Por lo tanto, no alimento la menor duda acerca del valor de Centauro como una obra que al mismo tiempo que ejemplifica con fidelidad las maneras narrativas de John Updike -las virtudes y las servidumbres del Updike de la primera etapa-, se aparta un buen trecho del camino real que a lo largo de una cuarentena de títulos le llevarían a erigirse en el novelista por excelencia de la domesticidad norteamericana, el que con mayor profundidad ha analizado los conflictos y evolución de la pareja liberal, esto es, de la familia, y la transformación de sus esquemas sociales y morales al ritmo de los acontecimientos históricos que a su vez han modificado la sociedad desde el ya lejano mandato de Kennedy al de Bush.
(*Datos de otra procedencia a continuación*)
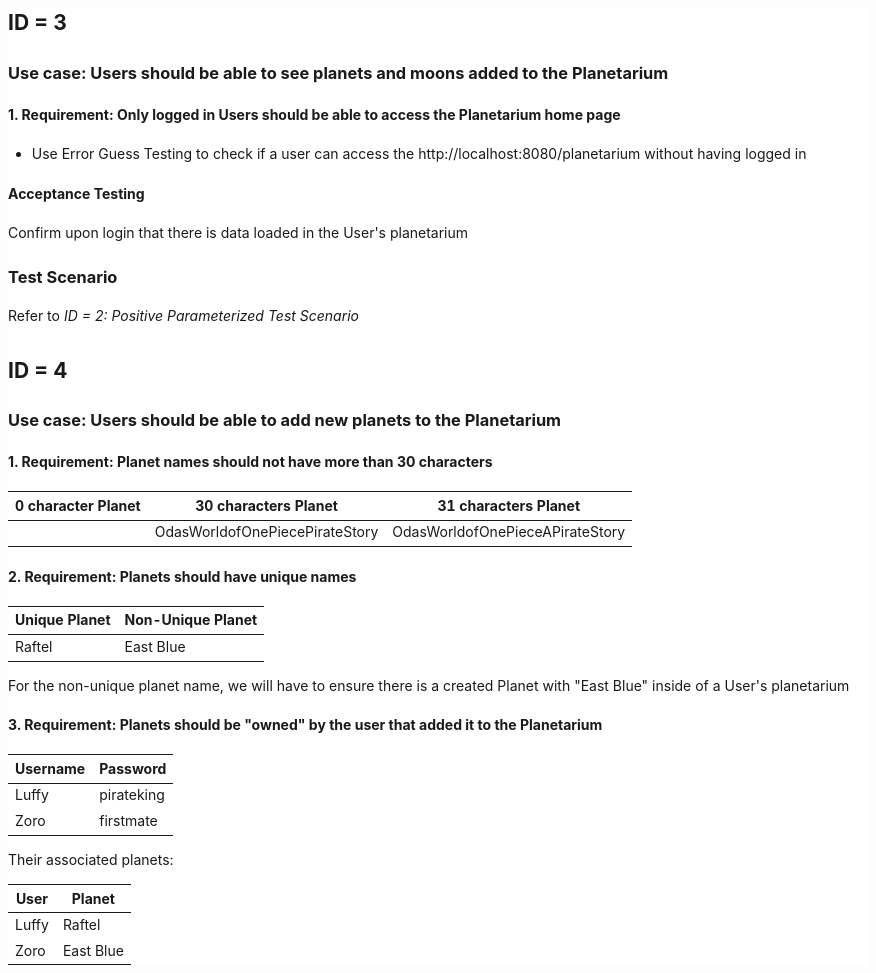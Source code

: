
## ID = 3
### Use case: Users should be able to see planets and moons added to the Planetarium

#### 1. Requirement: Only logged in Users should be able to access the Planetarium home page
- Use Error Guess Testing to check if a user can access the http://localhost:8080/planetarium without having logged in

#### Acceptance Testing 
Confirm upon login that there is data loaded in the User's planetarium

### Test Scenario
Refer to *ID = 2: Positive Parameterized Test Scenario*

## ID = 4
### Use case: Users should be able to add new planets to the Planetarium

#### 1. Requirement: Planet names should not have more than 30 characters
| 0 character Planet | 30 characters Planet           | 31 characters Planet            |
|--------------------|--------------------------------|---------------------------------|
|                    | OdasWorldofOnePiecePirateStory | OdasWorldofOnePieceAPirateStory |

#### 2. Requirement: Planets should have unique names
| Unique Planet | Non-Unique Planet |
|---------------|-------------------|
| Raftel        | East Blue         |

For the non-unique planet name, we will have to ensure there is a created Planet with "East Blue" inside of a User's planetarium

#### 3. Requirement: Planets should be "owned" by the user that added it to the Planetarium
| Username | Password   |
|----------|------------|
| Luffy    | pirateking |
| Zoro     | firstmate  |

Their associated planets:

| User | Planet    |
|----------|-----------|
| Luffy    | Raftel    |
| Zoro     | East Blue |
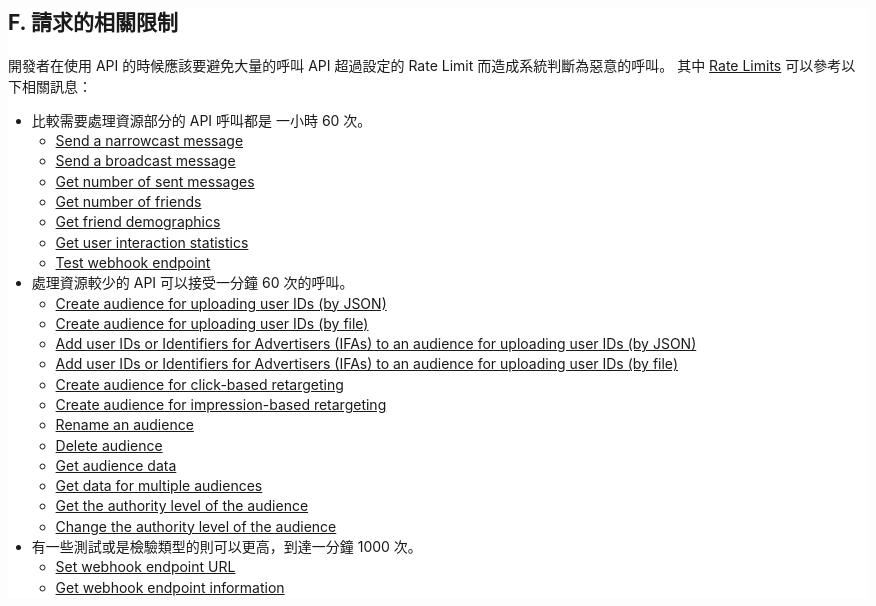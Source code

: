 

## F. 請求的相關限制

<script async class="speakerdeck-embed" data-slide="27" data-id="0e9f6182ae864568a5940cbad5ef4bec" data-ratio="1.77777777777778" src="//speakerdeck.com/assets/embed.js"></script>

開發者在使用 API 的時候應該要避免大量的呼叫 API 超過設定的 Rate Limit 而造成系統判斷為惡意的呼叫。 其中 [Rate Limits](https://developers.line.biz/en/reference/messaging-api/#rate-limits) 可以參考以下相關訊息：

- 比較需要處理資源部分的 API 呼叫都是 一小時 60 次。
  - [Send a narrowcast message](https://developers.line.biz/en/reference/messaging-api/#send-narrowcast-message)
  - [Send a broadcast message](https://developers.line.biz/en/reference/messaging-api/#send-broadcast-message)
  - [Get number of sent messages](https://developers.line.biz/en/reference/messaging-api/#get-number-of-delivery-messages)
  - [Get number of friends](https://developers.line.biz/en/reference/messaging-api/#get-number-of-followers)
  - [Get friend demographics](https://developers.line.biz/en/reference/messaging-api/#get-demographic)
  - [Get user interaction statistics](https://developers.line.biz/en/reference/messaging-api/#get-message-event)
  - [Test webhook endpoint](https://developers.line.biz/en/reference/messaging-api/#test-webhook-endpoint)
- 處理資源較少的 API 可以接受一分鐘 60 次的呼叫。
  - [Create audience for uploading user IDs (by JSON)](https://developers.line.biz/en/reference/messaging-api/#create-upload-audience-group)
  - [Create audience for uploading user IDs (by file)](https://developers.line.biz/en/reference/messaging-api/#create-upload-audience-group-by-file)
  - [Add user IDs or Identifiers for Advertisers (IFAs) to an audience for uploading user IDs (by JSON)](https://developers.line.biz/en/reference/messaging-api/#update-upload-audience-group)
  - [Add user IDs or Identifiers for Advertisers (IFAs) to an audience for uploading user IDs (by file)](https://developers.line.biz/en/reference/messaging-api/#update-upload-audience-group-by-file)
  - [Create audience for click-based retargeting](https://developers.line.biz/en/reference/messaging-api/#create-click-audience-group)
  - [Create audience for impression-based retargeting](https://developers.line.biz/en/reference/messaging-api/#create-imp-audience-group)
  - [Rename an audience](https://developers.line.biz/en/reference/messaging-api/#set-description-audience-group)
  - [Delete audience](https://developers.line.biz/en/reference/messaging-api/#delete-audience-group)
  - [Get audience data](https://developers.line.biz/en/reference/messaging-api/#get-audience-group)
  - [Get data for multiple audiences](https://developers.line.biz/en/reference/messaging-api/#get-audience-groups)
  - [Get the authority level of the audience](https://developers.line.biz/en/reference/messaging-api/#get-authority-level)
  - [Change the authority level of the audience](https://developers.line.biz/en/reference/messaging-api/#change-authority-level)
- 有一些測試或是檢驗類型的則可以更高，到達一分鐘 1000 次。
  - [Set webhook endpoint URL](https://developers.line.biz/en/reference/messaging-api/#set-webhook-endpoint-url)
  - [Get webhook endpoint information](https://developers.line.biz/en/reference/messaging-api/#get-webhook-endpoint-information)
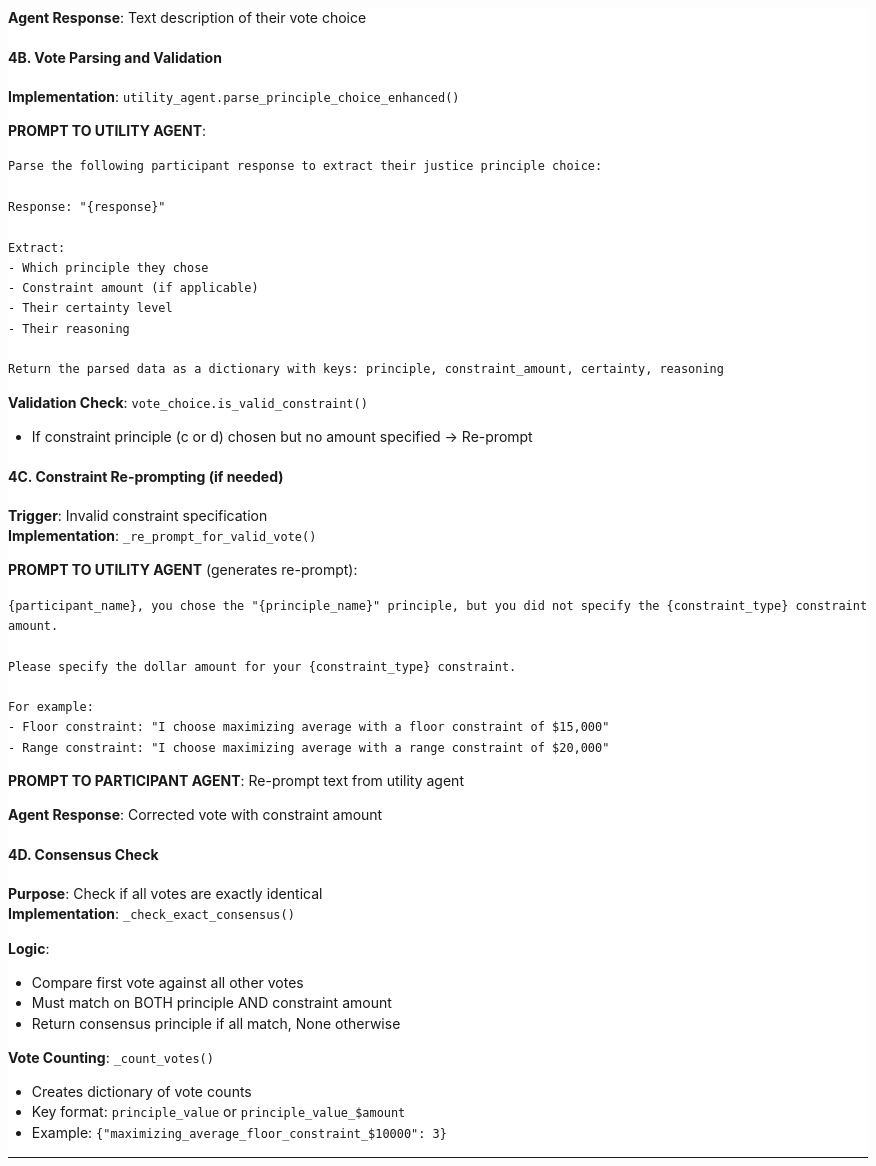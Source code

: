 **Agent Response**: Text description of their vote choice

#### 4B. Vote Parsing and Validation

**Implementation**: `utility_agent.parse_principle_choice_enhanced()`

**PROMPT TO UTILITY AGENT**:
```
Parse the following participant response to extract their justice principle choice:

Response: "{response}"

Extract:
- Which principle they chose
- Constraint amount (if applicable)
- Their certainty level
- Their reasoning

Return the parsed data as a dictionary with keys: principle, constraint_amount, certainty, reasoning
```

**Validation Check**: `vote_choice.is_valid_constraint()`
- If constraint principle (c or d) chosen but no amount specified → Re-prompt

#### 4C. Constraint Re-prompting (if needed)

**Trigger**: Invalid constraint specification  
**Implementation**: `_re_prompt_for_valid_vote()`

**PROMPT TO UTILITY AGENT** (generates re-prompt):
```
{participant_name}, you chose the "{principle_name}" principle, but you did not specify the {constraint_type} constraint amount.

Please specify the dollar amount for your {constraint_type} constraint.

For example:
- Floor constraint: "I choose maximizing average with a floor constraint of $15,000"
- Range constraint: "I choose maximizing average with a range constraint of $20,000"
```

**PROMPT TO PARTICIPANT AGENT**: Re-prompt text from utility agent

**Agent Response**: Corrected vote with constraint amount

#### 4D. Consensus Check

**Purpose**: Check if all votes are exactly identical  
**Implementation**: `_check_exact_consensus()`

**Logic**:
- Compare first vote against all other votes
- Must match on BOTH principle AND constraint amount
- Return consensus principle if all match, None otherwise

**Vote Counting**: `_count_votes()`
- Creates dictionary of vote counts
- Key format: `principle_value` or `principle_value_$amount`
- Example: `{"maximizing_average_floor_constraint_$10000": 3}`

---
Updike no ha vuelto a servirse de la mitología griega como soporte, quizá porque ha sido precisamente él, junto con Saul Bellow, quien de manera convincente ha creado una simbología no codificada del individuo moderno en una sociedad lastrada por la violencia, la dureza y el vacío espiritual, que lo perturba. En tanto que cronista veraz de esa confrontación trascendental, molesta e inquietante, John Updike es soberbio y, aunque sólo fuera por eso, habría que leer sus obras de ficción con interés y respeto.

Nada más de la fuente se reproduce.